Qu’est-ce à dire, hélas ! quand loin de vous adres­ser d’ardentes supplications, nous ne sommes peut-être pas même des « hommes de désir[6] » ? Ah ! Seigneur ! quelle misère n’est pas la nôtre ; voyez ; nous n’avons pas seulement conscience de nos vrais besoins !

Seigneur, apprenez-nous à demander ! Ô Esprit de lumière, venez gémir en nous ce gémissement inénarrable[7], qui est la prière que le Fils entend, que le Père exauce.

Ô Père, tirez-moi ; ô Fils, mon Médiateur, mon protecteur, ma force, ma vie vivante, tirez-moi aussi, tirez-moi de moi­-même, car c’est en moi que sont mes plus dangereux en­nemis ; descendez dans les profondeurs inconnues de cet abîme où sont ces ennemis trop aimés, avec qui je pactise contre vous, et délivrez-moi, malgré moi-même, peut­-être ; faites-moi un rempart de votre corps sacré, un bou­clier de votre Cœur Eucharistique.

N’est-ce pas là préci­sément votre ministère d’amour dans les attributions de la divine Eucharistie ? Je me livre enfin à vous, me voilà Seigneur, que voulez-vous que je fasse ? Vous laisser faire peut-être ? Eh bien, oui, et puisque c’est moi-même qu’il faut vaincre d’abord, prenez le glaive à deux tranchants, séparez mon âme charnelle de mon âme spirituelle, ma volonté bonne de ma volonté mauvaise.

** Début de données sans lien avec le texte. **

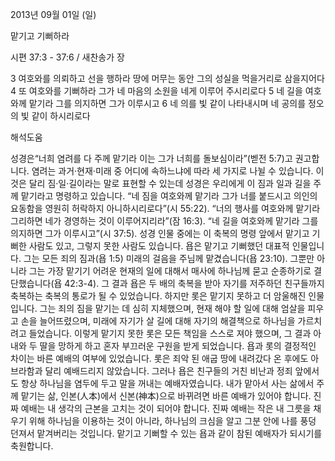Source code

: 2013년 09월 01일 (일)

맡기고 기뻐하라



시편 37:3 - 37:6 / 새찬송가  장


3 여호와를 의뢰하고 선을 행하라 땅에 머무는 동안 그의 성실을 먹을거리로 삼을지어다
4 또 여호와를 기뻐하라 그가 네 마음의 소원을 네게 이루어 주시리로다
5 네 길을 여호와께 맡기라 그를 의지하면 그가 이루시고
6 네 의를 빛 같이 나타내시며 네 공의를 정오의 빛 같이 하시리로다

해석도움





성경은“너희 염려를 다 주께 맡기라 이는 그가 너희를 돌보심이라”(벧전 5:7)고 권고합니다. 염려는 과거·현재·미래 중 어디에 속하느냐에 따라 세 가지로 나뉠 수 있습니다. 이것은 달리 짐·일·길이라는 말로 표현할 수 있는데 성경은 우리에게 이 짐과 일과 길을 주께 맡기라고 명령하고 있습니다.  “네 짐을 여호와께 맡기라 그가 너를 붙드시고 의인의 요동함을 영원히 허락하지 아니하시리로다”(시 55:22).  “너의 행사를 여호와께 맡기라 그리하면 네가 경영하는 것이 이루어지리라”(잠 16:3).  “네 길을 여호와께 맡기라 그를 의지하면 그가 이루시고”(시 37:5). 성경 인물 중에는 이 축복의 명령 앞에서 맡기고 기뻐한 사람도 있고, 그렇지 못한 사람도 있습니다. 욥은 맡기고 기뻐했던 대표적 인물입니다. 그는 모든 죄의 짐과(욥 1:5) 미래의 걸음을 주님께 맡겼습니다(욥 23:10). 그뿐만 아니라 그는 가장 맡기기 어려운 현재의 일에 대해서 매사에 하나님께 묻고 순종하기로 결단했습니다(욥 42:3-4). 그 결과 욥은 두 배의 축복을 받아 자기를 저주하던 친구들까지 축복하는 축복의 통로가 될 수 있었습니다.
하지만 롯은 맡기지 못하고 더 암울해진 인물입니다. 그는 죄의 짐을 맡기는 데 심히 지체했으며, 현재 해야 할 일에 대해 엄살을 피우고 손을 늘어뜨렸으며, 미래에 자기가 살 길에 대해 자기의 해결책으로 하나님을 가르치려고 들었습니다. 이렇게 맡기지 못한 롯은 모든 책임을 스스로 져야 했으며, 그 결과 아내와 두 딸을 망하게 하고 혼자 부끄러운 구원을 받게 되었습니다.  욥과 롯의 결정적인 차이는 바른 예배의 여부에 있었습니다. 롯은 죄악 된 애굽 땅에 내려갔다 온 후에도 아브라함과 달리 예배드리지 않았습니다. 그러나 욥은 친구들의 거친 비난과 정죄 앞에서도 항상 하나님을 염두에 두고 말을 꺼내는 예배자였습니다. 내가 맡아서 사는 삶에서 주께 맡기는 삶, 인본(人本)에서 신본(神本)으로 바뀌려면 바른 예배가 있어야 합니다. 진짜 예배는 내 생각의 근본을 고치는 것이 되어야 합니다. 진짜 예배는 작은 내 그릇을 채우기 위해 하나님을 이용하는 것이 아니라, 하나님의 크심을 알고 그분 안에 나를 풍덩 던져서 맡겨버리는 것입니다. 맡기고 기뻐할 수 있는 욥과 같이 참된 예배자가 되시기를 축원합니다.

Ce glaive, c’est votre amour fort comme la mort, qui seul peut immo­ler la nature déréglée à la grâce et combler vos désirs en même temps que les miens ; mais cet amour même, faites, Seigneur, que je le comprenne, que je le désire, que je sache le demander avec une volonté si vraie que je l’obtienne enfin.

 Exaucez donc, Dieu tout-puissant, la voix par laquelle j’ai crié vers vous, la voix de votre Fils bien-aimé dans l’Eucharistie, et ayez pitié de nous.

14e Elévation : Cœur désirant qu’on le prie


[1] Sagesse VIII, 1.

[2] Cf.  Jean XIV, 23.

[3] Cf. Matth. VII, 5

[4] Cf. Luc XXIV, 29.

[5] Cf. Sap. XVIII, 21.

[6] Cf. Daniel IX, 23.

[7] Cf. Rom. VIII, 26.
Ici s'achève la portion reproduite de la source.